** Exercise requirements **
Reading the records below, find how many lines include the word "Control" and give that number alone.

Collected data
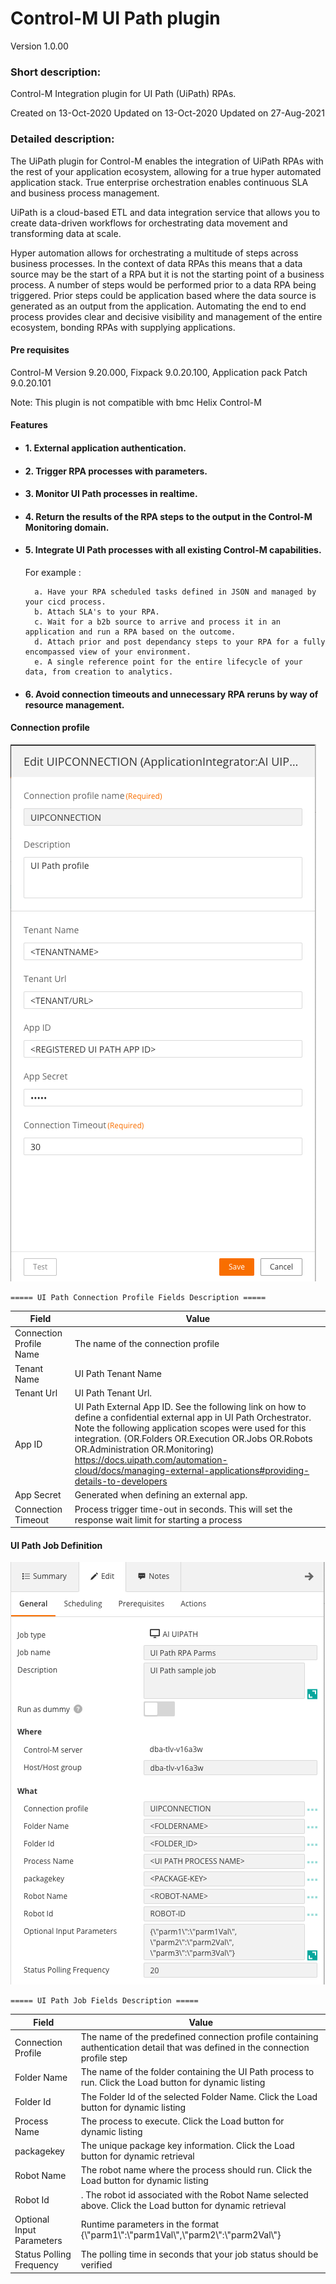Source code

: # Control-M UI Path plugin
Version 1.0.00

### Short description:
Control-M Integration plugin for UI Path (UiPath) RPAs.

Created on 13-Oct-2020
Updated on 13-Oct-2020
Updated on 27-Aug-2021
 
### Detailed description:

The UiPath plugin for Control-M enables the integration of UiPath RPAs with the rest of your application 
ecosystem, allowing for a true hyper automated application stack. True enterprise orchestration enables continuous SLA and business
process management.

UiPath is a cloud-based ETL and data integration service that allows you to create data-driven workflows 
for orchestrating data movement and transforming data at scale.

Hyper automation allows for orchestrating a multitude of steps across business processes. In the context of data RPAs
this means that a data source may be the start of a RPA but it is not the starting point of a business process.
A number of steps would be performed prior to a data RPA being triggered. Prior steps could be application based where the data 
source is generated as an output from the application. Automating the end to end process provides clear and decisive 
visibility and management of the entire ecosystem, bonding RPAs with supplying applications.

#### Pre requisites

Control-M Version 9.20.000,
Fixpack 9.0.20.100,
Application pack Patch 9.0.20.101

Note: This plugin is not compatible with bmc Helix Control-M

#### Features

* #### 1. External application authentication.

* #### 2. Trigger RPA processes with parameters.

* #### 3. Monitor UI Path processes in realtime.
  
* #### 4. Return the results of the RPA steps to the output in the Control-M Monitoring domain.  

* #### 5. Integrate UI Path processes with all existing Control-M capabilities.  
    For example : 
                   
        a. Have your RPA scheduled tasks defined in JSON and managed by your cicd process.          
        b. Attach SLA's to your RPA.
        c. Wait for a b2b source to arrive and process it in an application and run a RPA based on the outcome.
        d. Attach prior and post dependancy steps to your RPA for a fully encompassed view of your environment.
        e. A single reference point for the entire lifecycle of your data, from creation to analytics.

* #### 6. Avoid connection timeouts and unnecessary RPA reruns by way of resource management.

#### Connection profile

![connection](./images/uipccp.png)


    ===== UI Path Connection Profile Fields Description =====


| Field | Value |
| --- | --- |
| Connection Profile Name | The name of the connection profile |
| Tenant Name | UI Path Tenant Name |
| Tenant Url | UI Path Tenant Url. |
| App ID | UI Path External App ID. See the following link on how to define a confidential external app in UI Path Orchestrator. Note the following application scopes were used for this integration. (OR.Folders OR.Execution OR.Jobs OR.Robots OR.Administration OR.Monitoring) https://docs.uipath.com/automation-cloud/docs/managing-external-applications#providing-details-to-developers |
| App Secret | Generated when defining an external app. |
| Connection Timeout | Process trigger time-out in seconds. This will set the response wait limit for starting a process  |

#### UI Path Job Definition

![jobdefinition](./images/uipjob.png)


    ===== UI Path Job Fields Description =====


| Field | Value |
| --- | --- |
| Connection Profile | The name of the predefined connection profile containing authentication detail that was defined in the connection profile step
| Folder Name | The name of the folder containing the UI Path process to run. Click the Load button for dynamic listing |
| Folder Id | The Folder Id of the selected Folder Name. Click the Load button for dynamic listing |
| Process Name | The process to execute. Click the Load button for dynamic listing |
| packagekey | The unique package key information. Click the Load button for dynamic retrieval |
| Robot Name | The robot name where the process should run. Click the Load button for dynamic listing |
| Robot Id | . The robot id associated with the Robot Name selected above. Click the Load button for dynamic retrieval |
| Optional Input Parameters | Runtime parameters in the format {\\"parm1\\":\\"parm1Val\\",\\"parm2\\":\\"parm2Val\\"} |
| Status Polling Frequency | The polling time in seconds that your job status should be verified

** Solution to the exercise **
7